At the end of 2002, Wilco’s “Yankee Hotel Foxtrot” pulled in a lion’s share of the notable album of the year stampings from press outlets, ranging the spectrum from independent-minded Webzines to, well, “Entertainment Weekly.” Much of the love for the album came from its timing, specifically its online release only seven days after the Sept. 11 attacks.
While “Yankee Hotel Foxtrot” seemed predominantly concerned with the difficulties of a seemingly doomed relationship, its message of hope and earnestness in the wake of almost ensured eventual destruction rung true for the first year of the newly-dubbed “post-9/11 era.”
In the following years, its importance dimmed in the wake of political outspokenness and indie-ironic sensibility that would come to define most of the media-oriented portion of the 2000s. Earnestness and love took a backseat to detachment from feeling through irony (which was largely through thrift store finds and eventually largely through pseudo-thrift store finds that would point out indie sub-culture was really just a rebranding of the jocks you knew in high school) and political lines in the sand.
To be honest, the media image of the 2000s was very different from our emotional experience of it. In the wake of disaster (9/11, Hurricane Katrina, nuclear proliferation, global warming, worldwide depression, etc.), many of us did not give in to the inanity and eventual destruction that filled the 2000s. We didn’t give up on human beings even when it was impossible to avoid the fact that we might as well.

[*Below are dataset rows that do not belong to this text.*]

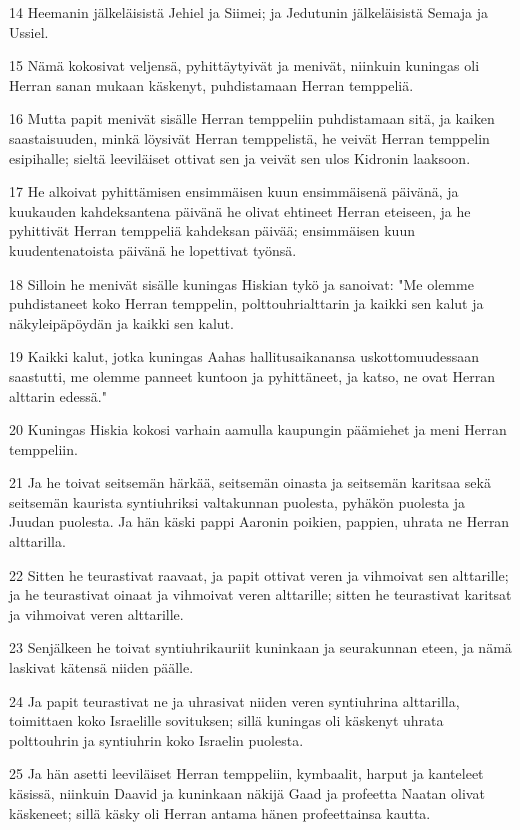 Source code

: \par 14 Heemanin jälkeläisistä Jehiel ja Siimei; ja Jedutunin jälkeläisistä Semaja ja Ussiel.
\par 15 Nämä kokosivat veljensä, pyhittäytyivät ja menivät, niinkuin kuningas oli Herran sanan mukaan käskenyt, puhdistamaan Herran temppeliä.
\par 16 Mutta papit menivät sisälle Herran temppeliin puhdistamaan sitä, ja kaiken saastaisuuden, minkä löysivät Herran temppelistä, he veivät Herran temppelin esipihalle; sieltä leeviläiset ottivat sen ja veivät sen ulos Kidronin laaksoon.
\par 17 He alkoivat pyhittämisen ensimmäisen kuun ensimmäisenä päivänä, ja kuukauden kahdeksantena päivänä he olivat ehtineet Herran eteiseen, ja he pyhittivät Herran temppeliä kahdeksan päivää; ensimmäisen kuun kuudentenatoista päivänä he lopettivat työnsä.
\par 18 Silloin he menivät sisälle kuningas Hiskian tykö ja sanoivat: "Me olemme puhdistaneet koko Herran temppelin, polttouhrialttarin ja kaikki sen kalut ja näkyleipäpöydän ja kaikki sen kalut.
\par 19 Kaikki kalut, jotka kuningas Aahas hallitusaikanansa uskottomuudessaan saastutti, me olemme panneet kuntoon ja pyhittäneet, ja katso, ne ovat Herran alttarin edessä."
\par 20 Kuningas Hiskia kokosi varhain aamulla kaupungin päämiehet ja meni Herran temppeliin.
\par 21 Ja he toivat seitsemän härkää, seitsemän oinasta ja seitsemän karitsaa sekä seitsemän kaurista syntiuhriksi valtakunnan puolesta, pyhäkön puolesta ja Juudan puolesta. Ja hän käski pappi Aaronin poikien, pappien, uhrata ne Herran alttarilla.
\par 22 Sitten he teurastivat raavaat, ja papit ottivat veren ja vihmoivat sen alttarille; ja he teurastivat oinaat ja vihmoivat veren alttarille; sitten he teurastivat karitsat ja vihmoivat veren alttarille.
\par 23 Senjälkeen he toivat syntiuhrikauriit kuninkaan ja seurakunnan eteen, ja nämä laskivat kätensä niiden päälle.
\par 24 Ja papit teurastivat ne ja uhrasivat niiden veren syntiuhrina alttarilla, toimittaen koko Israelille sovituksen; sillä kuningas oli käskenyt uhrata polttouhrin ja syntiuhrin koko Israelin puolesta.
\par 25 Ja hän asetti leeviläiset Herran temppeliin, kymbaalit, harput ja kanteleet käsissä, niinkuin Daavid ja kuninkaan näkijä Gaad ja profeetta Naatan olivat käskeneet; sillä käsky oli Herran antama hänen profeettainsa kautta.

D.H. Lawrence described our generation and his well by saying: “Ours is a tragic age, so we refuse to take it tragically.”
I say this because you’re still here. The earth’s atmosphere was actively being destroyed, yet you still managed to find time to have a doomed sexual relationship with that selfish boy or girl from your work, the third floor of your dormitory or your Bible study group.
And because you did, “Yankee Hotel Foxtrot” was the beating heart of our millennial existence.
“Jesus, Etc.” carried the soul of the album with Tweedy comforting a lover by saying, “You were right about the stars/Each one is a setting sun,” as if he was still trying to believe it. It was a song about destruction and uncertainty that revealed that, for better or worse, “our love is all we have.”
These songs lived the moment between detachment and earnestness that we, as a generation, still tread. “I Am Trying to Break Your Heart” came filled with self-doubt, hidden feelings and sudden earnest, drunken displays of emotion. “Ashes of American Flags” asked “speaking of tomorrow/how will it ever come?” while still saluting the ashes of what was left.
Throughout the 2000s, we saw so many things that told us there might not be another full decade and there might not be a real honest mate out there for us to couple with. We might be too dead and self-conscious to fully love another human being, especially sexually.
But we did, and many times without hesitancy. True to form, that’s the feeling Tweedy encompasses at the end of the album as he says: “I’ve got reservations /About so many things / But not about you.” He means it just like you did before you got your heart broken and then the year after when you dove back in.